Arne Naess

Mountains are big, very big, but they are also great.  Very great. They have dignity and other aspects of greatness … the smaller we come to feel ourselves compared with the mountain, the nearer we come to participating in greatness.


Arne Naess – The Ecology of Wisdom

In a few days time I am leaving the flat plain of London and driving south to Samoens in the French Alps.  Already I feel something shift inside, an upheaval of thought capped with longing.  Mountain encounters thread across my life like beads on a necklace. Each bead a moment of turning, or returning.

It all began for me high on the Altiplano of the Bolivian Andes. La Paz, my place of birth, nestles some 3500 metres above sea level, sheltered beneath snow-capped Mt Illimani, towering over 6000 metres above. Eighteen years later, in the wake of my father’s death,  I found myself returning to the same South American range in search of Inca ruins and continuity. Solid, stable and unmoving mountains offer the most profound solace. A Sanskrit word for them is a-ga, meaning ‘that which does not go’.

Some ten years later I felt the call again. Now 28 I had climbed my own career mountain and was heading up a large department at Save the Children.  It was meaningful work raising funds for projects all over the world, but I felt separated, abstracted from the living world, as though a living core of me was fading. I headed East to Ladakh , “the land of high passes” and jagged arid mountains which lies between the Himalayas and the Kunlu range. Here at a height of more than 3000 metres Buddhist payer flags bless the mountain breeze.

What is this sense of blessing which flows between people and mountains ?

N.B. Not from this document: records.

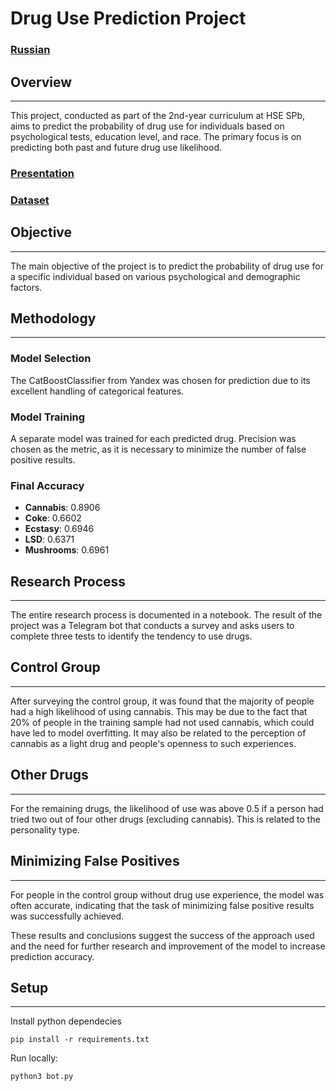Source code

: # Drug Use Prediction Project
### [Russian]()

## Overview
***

This project, conducted as part of the 2nd-year curriculum at HSE SPb, aims to predict the probability of drug use for individuals based on psychological tests, education level, and race. The primary focus is on predicting both past and future drug use likelihood.

### [Presentation](https://docs.google.com/presentation/d/1SRAx6Q4AqNjn7umS8HGrHtlK8aV99tllMibPskqCLgE/edit#slide=id.g2e2fc8ce46e_3_9)

### [Dataset](https://www.kaggle.com/datasets/mexwell/drug-consumption-classification/data)

## Objective
***

The main objective of the project is to predict the probability of drug use for a specific individual based on various psychological and demographic factors.

## Methodology
***

### Model Selection

The CatBoostClassifier from Yandex was chosen for prediction due to its excellent handling of categorical features.

### Model Training

A separate model was trained for each predicted drug. Precision was chosen as the metric, as it is necessary to minimize the number of false positive results.

### Final Accuracy

- **Cannabis**: 0.8906
- **Coke**: 0.6602
- **Ecstasy**: 0.6946
- **LSD**: 0.6371
- **Mushrooms**: 0.6961

## Research Process
***

The entire research process is documented in a notebook. The result of the project was a Telegram bot that conducts a survey and asks users to complete three tests to identify the tendency to use drugs.

## Control Group
***

After surveying the control group, it was found that the majority of people had a high likelihood of using cannabis. This may be due to the fact that 20% of people in the training sample had not used cannabis, which could have led to model overfitting. It may also be related to the perception of cannabis as a light drug and people's openness to such experiences.

## Other Drugs
***

For the remaining drugs, the likelihood of use was above 0.5 if a person had tried two out of four other drugs (excluding cannabis). This is related to the personality type.

## Minimizing False Positives
***

For people in the control group without drug use experience, the model was often accurate, indicating that the task of minimizing false positive results was successfully achieved.


These results and conclusions suggest the success of the approach used and the need for further research and improvement of the model to increase prediction accuracy.

## Setup
***

Install python dependecies

`pip install -r requirements.txt`

Run locally:

`python3 bot.py`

Arne Naess, mountaineer and founder of what has become known as the deep ecology movement, carved his passion for the natural world in the mountains of his native Norway. His writing reveals an equal respect for mountains and for mountain peoples. The first thing we must do, he says, is to get rid of the belief that humankind is something placed in an environment. The mountains and the people share in one ‘gestalt’, one whole, which is alive. In this reciprocal participation we can share in greatness.  We feel small in our separateness, but great in our connectedness.

In his book ‘The Ecology of Wisdom’  Naess tells us about the Japanese word inochi which means both ‘life’ and the ‘intrinsic value of all living things’.  We lose inochi most obviously by destroying our natural environment or by killing sentient creatures. More insidiously we are perhaps killing inochi in our human lives through the replacement of direct, spontaneous lived experience with representations of reality, mediated through screens and curated by the mass media.  Dislocated from the ever changing living world we are in danger of being reduced to ‘things’ devoid of life.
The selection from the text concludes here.